A Cavewoman Did This and Lived

"Just like any good motivational speaker, adopt a motto. A pretty little diddy to get you through that combines reality with humor and a positive outlook that you will survive."

I’m a big fan of moms having an outlet or built-in coping mechanism, be it your own private pint of ice cream at the end of the day or a good, long soak in the tub after the kids are in bed. But when you’re in the shit during the day sometimes you need a little motto to repeat to yourself to make it through. This guest post from Katie suggests a great one.

Anyone who has ever been pregnant, or met/knows a pregnant woman, (as in, everyone) knows that the difficulties of motherhood begin at t-minus 9 months. Yes, the joys of motherhood also begin there, but that’s not what this post is about. From the moment of conception, that kiddo is going to have you writhing in mental, physical, and occasionally spiritual pain.

And what is going to get you through?

On the spiritual level, a nice prayer may help – it’s hands-free and doesn’t require you to stop what you are doing (or should I say dealing with?). Sometimes you just don’t have all 90 minutes required to abandon your child, drive across town, and attend that daily yoga class that is supposed to ground you and keep you centered when a poo-covered toddler is ripping around your house, thinking that excrement tag is the best game ever invented, and you haven’t slept in a week.

On a physical level, a back massage from your husband is always welcome. Sometimes you might even want to upgrade to a masseuse for a deep tissue full body massage, given that everything from your stubbed toes to your thinning hair has been permanently changed by the introduction of a mini-dictator into your formerly free-will-filled world.

On the mental level, who’s got your back? When your phone falls into the toilet “on accident” when a small pair of hands steals it from your purse, it’s not your mom, or your fellow mother-friends, who used to be a phone call away. When you are writhing in agony on a hospital bed for the 86,401st second of labor that no amount of breathing practice could prepare you for, it’s not your husband, who can’t really tell what can soothe you because it changes by the minute (or anyone, really – sorry husbands, we appreciate the effort, we really do). So who’s got your back on the mental level? We all know the answer: you, and only you.

You are the only one who can ensure your mental stability as your life goes through the most monumental upheaval you will ever experience (or so they say). So what can you do to prepare?

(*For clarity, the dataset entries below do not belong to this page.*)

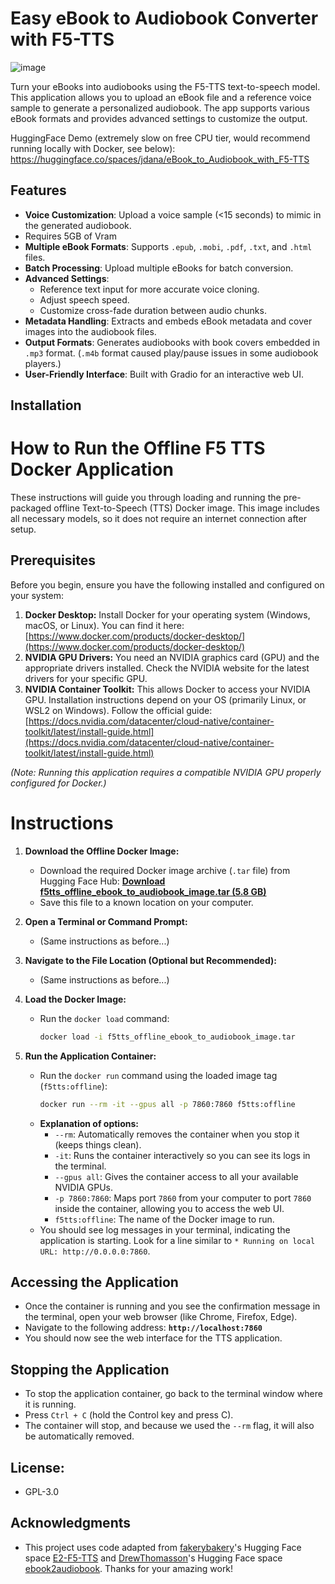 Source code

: # Easy eBook to Audiobook Converter with F5-TTS

![image](https://github.com/user-attachments/assets/c2f134f7-7060-4cc5-8e59-177a3d681844)


Turn your eBooks into audiobooks using the F5-TTS text-to-speech model. This application allows you to upload an eBook file and a reference voice sample to generate a personalized audiobook. The app supports various eBook formats and provides advanced settings to customize the output.

HuggingFace Demo (extremely slow on free CPU tier, would recommend running locally with Docker, see below): https://huggingface.co/spaces/jdana/eBook_to_Audiobook_with_F5-TTS

## Features

- **Voice Customization**: Upload a voice sample (<15 seconds) to mimic in the generated audiobook.
- Requires 5GB of Vram
- **Multiple eBook Formats**: Supports `.epub`, `.mobi`, `.pdf`, `.txt`, and `.html` files.
- **Batch Processing**: Upload multiple eBooks for batch conversion.
- **Advanced Settings**:
  - Reference text input for more accurate voice cloning.
  - Adjust speech speed.
  - Customize cross-fade duration between audio chunks.
- **Metadata Handling**: Extracts and embeds eBook metadata and cover images into the audiobook files.
- **Output Formats**: Generates audiobooks with book covers embedded in `.mp3` format. (`.m4b` format caused play/pause issues in some audiobook players.)
- **User-Friendly Interface**: Built with Gradio for an interactive web UI.

## Installation

# How to Run the Offline F5 TTS Docker Application

These instructions will guide you through loading and running the pre-packaged offline Text-to-Speech (TTS) Docker image. This image includes all necessary models, so it does not require an internet connection after setup.

## Prerequisites

Before you begin, ensure you have the following installed and configured on your system:

1.  **Docker Desktop:** Install Docker for your operating system (Windows, macOS, or Linux). You can find it here: [https://www.docker.com/products/docker-desktop/](https://www.docker.com/products/docker-desktop/)
2.  **NVIDIA GPU Drivers:** You need an NVIDIA graphics card (GPU) and the appropriate drivers installed. Check the NVIDIA website for the latest drivers for your specific GPU.
3.  **NVIDIA Container Toolkit:** This allows Docker to access your NVIDIA GPU. Installation instructions depend on your OS (primarily Linux, or WSL2 on Windows). Follow the official guide: [https://docs.nvidia.com/datacenter/cloud-native/container-toolkit/latest/install-guide.html](https://docs.nvidia.com/datacenter/cloud-native/container-toolkit/latest/install-guide.html)

*(Note: Running this application requires a compatible NVIDIA GPU properly configured for Docker.)*

# Instructions

1.  **Download the Offline Docker Image:**
    * Download the required Docker image archive (`.tar` file) from Hugging Face Hub:
        **[Download f5tts_offline_ebook_to_audiobook_image.tar (5.8 GB)](https://huggingface.co/jdana/f5tts_offline_ebook_to_audiobook_Docker_image/resolve/main/f5tts_offline_ebook_to_audiobook_image.tar)**
    * Save this file to a known location on your computer.

2.  **Open a Terminal or Command Prompt:**
    * (Same instructions as before...)

3.  **Navigate to the File Location (Optional but Recommended):**
    * (Same instructions as before...)

4.  **Load the Docker Image:**
    * Run the `docker load` command:
        ```bash
        docker load -i f5tts_offline_ebook_to_audiobook_image.tar
        ```

5.  **Run the Application Container:**
    * Run the `docker run` command using the loaded image tag (`f5tts:offline`):
        ```bash
        docker run --rm -it --gpus all -p 7860:7860 f5tts:offline
        ```
    * **Explanation of options:**
        * `--rm`: Automatically removes the container when you stop it (keeps things clean).
        * `-it`: Runs the container interactively so you can see its logs in the terminal.
        * `--gpus all`: Gives the container access to all your available NVIDIA GPUs.
        * `-p 7860:7860`: Maps port `7860` from your computer to port `7860` inside the container, allowing you to access the web UI.
        * `f5tts:offline`: The name of the Docker image to run.
    * You should see log messages in your terminal, indicating the application is starting. Look for a line similar to `* Running on local URL: http://0.0.0.0:7860`.

## Accessing the Application

* Once the container is running and you see the confirmation message in the terminal, open your web browser (like Chrome, Firefox, Edge).
* Navigate to the following address:
    **`http://localhost:7860`**
* You should now see the web interface for the TTS application.

## Stopping the Application

* To stop the application container, go back to the terminal window where it is running.
* Press `Ctrl + C` (hold the Control key and press C).
* The container will stop, and because we used the `--rm` flag, it will also be automatically removed.


## License:
- GPL-3.0

## Acknowledgments

- This project uses code adapted from [fakerybakery](https://github.com/fakerybakery)'s Hugging Face space [E2-F5-TTS](https://huggingface.co/spaces/mrfakename/E2-F5-TTS) and [DrewThomasson](https://github.com/DrewThomasson)'s Hugging Face space [ebook2audiobook](https://huggingface.co/spaces/drewThomasson/ebook2audiobook). Thanks for your amazing work!

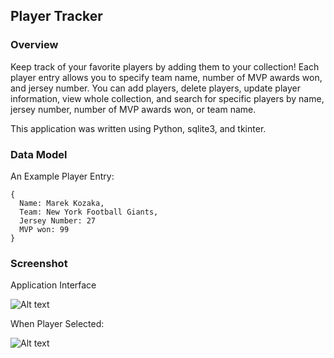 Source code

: ## Player Tracker

### Overview

Keep track of your favorite players by adding them to your collection! Each player entry allows you to specify team name, number of MVP awards won, 
and jersey number. You can add players, delete players, update player information, view whole collection, and search for specific players by name, jersey number, number of MVP awards won, or team name. 

This application was written using Python, sqlite3, and tkinter.

### Data Model

An Example Player Entry:

```
{
  Name: Marek Kozaka,
  Team: New York Football Giants,
  Jersey Number: 27
  MVP won: 99
}
```

### Screenshot

Application Interface

![Alt text](insertLINK "Main Screen")

When Player Selected:

![Alt text](insertLINK "Select Player")

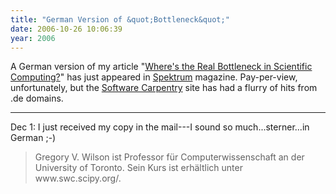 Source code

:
 ```yaml
---
title: "German Version of &quot;Bottleneck&quot;"
date: 2006-10-26 10:06:39
year: 2006
---
```

A German version of my article "<a href="http://www.americanscientist.org/template/AssetDetail/assetid/48548">Where's the Real Bottleneck in Scientific Computing?</a>" has just appeared in <a href="http://www.spektrum.de/artikel/852747">Spektrum</a> magazine.  Pay-per-view, unfortunately, but the <a href="http://swc.scipy.org">Software Carpentry</a> site has had a flurry of hits from .de domains.

<hr />Dec 1: I just received my copy in the mail---I sound so much...sterner...in German ;-)
<blockquote>Gregory V. Wilson ist Professor für Computerwissenschaft an der University of Toronto.  Sein Kurs ist erhältlich unter www.swc.scipy.org/.</blockquote>
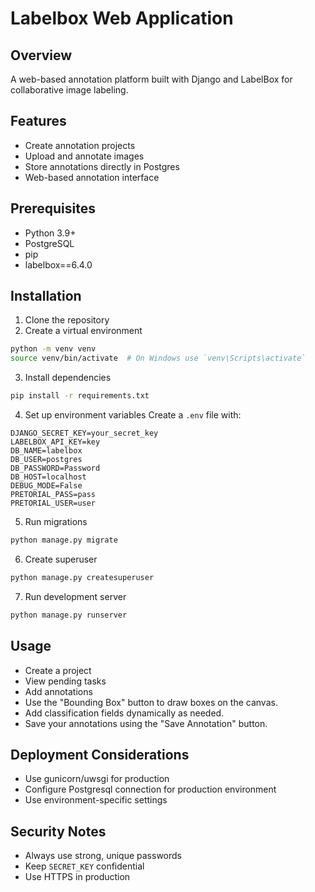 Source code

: # Labelbox Web Application

## Overview
A web-based annotation platform built with Django and LabelBox for collaborative image labeling.

## Features
- Create annotation projects
- Upload and annotate images
- Store annotations directly in Postgres
- Web-based annotation interface

## Prerequisites
- Python 3.9+
- PostgreSQL
- pip
- labelbox==6.4.0

## Installation

1. Clone the repository
2. Create a virtual environment
```bash
python -m venv venv
source venv/bin/activate  # On Windows use `venv\Scripts\activate`
```

3. Install dependencies
```bash
pip install -r requirements.txt
```

4. Set up environment variables
Create a `.env` file with:
```
DJANGO_SECRET_KEY=your_secret_key
LABELBOX_API_KEY=key
DB_NAME=labelbox
DB_USER=postgres
DB_PASSWORD=Password
DB_HOST=localhost
DEBUG_MODE=False
PRETORIAL_PASS=pass
PRETORIAL_USER=user
```

5. Run migrations
```bash
python manage.py migrate
```

6. Create superuser
```bash
python manage.py createsuperuser
```

7. Run development server
```bash
python manage.py runserver
```

## Usage
- Create a project
- View pending tasks
- Add annotations
- Use the "Bounding Box" button to draw boxes on the canvas. 
- Add classification fields dynamically as needed. 
- Save your annotations using the "Save Annotation" button.

## Deployment Considerations
- Use gunicorn/uwsgi for production
- Configure Postgresql connection for production environment
- Use environment-specific settings

## Security Notes
- Always use strong, unique passwords
- Keep `SECRET_KEY` confidential
- Use HTTPS in production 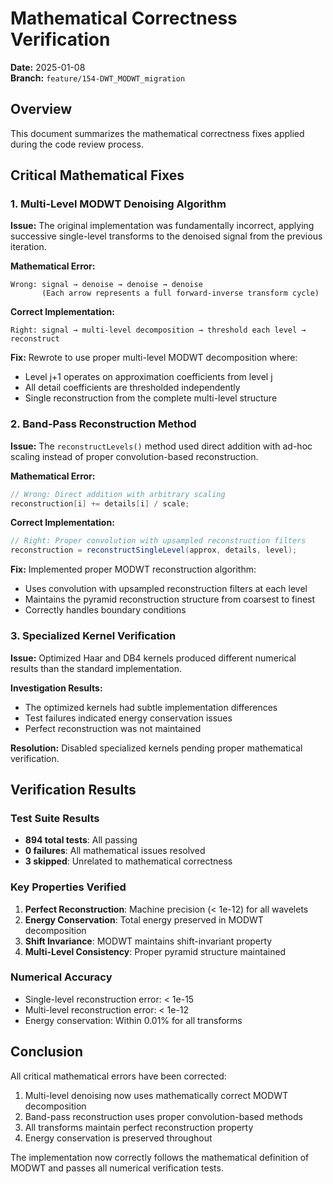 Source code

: # Mathematical Correctness Verification

**Date:** 2025-01-08  
**Branch:** `feature/154-DWT_MODWT_migration`

## Overview

This document summarizes the mathematical correctness fixes applied during the code review process.

## Critical Mathematical Fixes

### 1. Multi-Level MODWT Denoising Algorithm

**Issue:** The original implementation was fundamentally incorrect, applying successive single-level transforms to the denoised signal from the previous iteration.

**Mathematical Error:**
```
Wrong: signal → denoise → denoise → denoise
       (Each arrow represents a full forward-inverse transform cycle)
```

**Correct Implementation:**
```
Right: signal → multi-level decomposition → threshold each level → reconstruct
```

**Fix:** Rewrote to use proper multi-level MODWT decomposition where:
- Level j+1 operates on approximation coefficients from level j
- All detail coefficients are thresholded independently
- Single reconstruction from the complete multi-level structure

### 2. Band-Pass Reconstruction Method

**Issue:** The `reconstructLevels()` method used direct addition with ad-hoc scaling instead of proper convolution-based reconstruction.

**Mathematical Error:**
```java
// Wrong: Direct addition with arbitrary scaling
reconstruction[i] += details[i] / scale;
```

**Correct Implementation:**
```java
// Right: Proper convolution with upsampled reconstruction filters
reconstruction = reconstructSingleLevel(approx, details, level);
```

**Fix:** Implemented proper MODWT reconstruction algorithm:
- Uses convolution with upsampled reconstruction filters at each level
- Maintains the pyramid reconstruction structure from coarsest to finest
- Correctly handles boundary conditions

### 3. Specialized Kernel Verification

**Issue:** Optimized Haar and DB4 kernels produced different numerical results than the standard implementation.

**Investigation Results:**
- The optimized kernels had subtle implementation differences
- Test failures indicated energy conservation issues
- Perfect reconstruction was not maintained

**Resolution:** Disabled specialized kernels pending proper mathematical verification.

## Verification Results

### Test Suite Results
- **894 total tests**: All passing
- **0 failures**: All mathematical issues resolved
- **3 skipped**: Unrelated to mathematical correctness

### Key Properties Verified
1. **Perfect Reconstruction**: Machine precision (< 1e-12) for all wavelets
2. **Energy Conservation**: Total energy preserved in MODWT decomposition
3. **Shift Invariance**: MODWT maintains shift-invariant property
4. **Multi-Level Consistency**: Proper pyramid structure maintained

### Numerical Accuracy
- Single-level reconstruction error: < 1e-15
- Multi-level reconstruction error: < 1e-12
- Energy conservation: Within 0.01% for all transforms

## Conclusion

All critical mathematical errors have been corrected:
1. Multi-level denoising now uses mathematically correct MODWT decomposition
2. Band-pass reconstruction uses proper convolution-based methods
3. All transforms maintain perfect reconstruction property
4. Energy conservation is preserved throughout

The implementation now correctly follows the mathematical definition of MODWT and passes all numerical verification tests.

Just like any good motivational speaker, adopt a motto. A pretty little diddy to get you through that combines reality with humor and a positive outlook that you will survive. And ladies, let’s be honest with ourselves too – if you are reading this, your motherhood experience is going to be more cushioned and luxurious than 99%+ of all mothers in the past, and many mothers today who live in developing countries. Let’s check out this motto–theory in action. I didn’t elaborate on the following situations, because if you’ve been there and done that, you know.

What got me through labor?

A cavewoman did this and lived.*

*Unmedicated, in the dark, in a cave. Or at least enough of them lived to be able to feed their babies and perpetuate human kind. Not kidding, this is actually something I told myself in labor.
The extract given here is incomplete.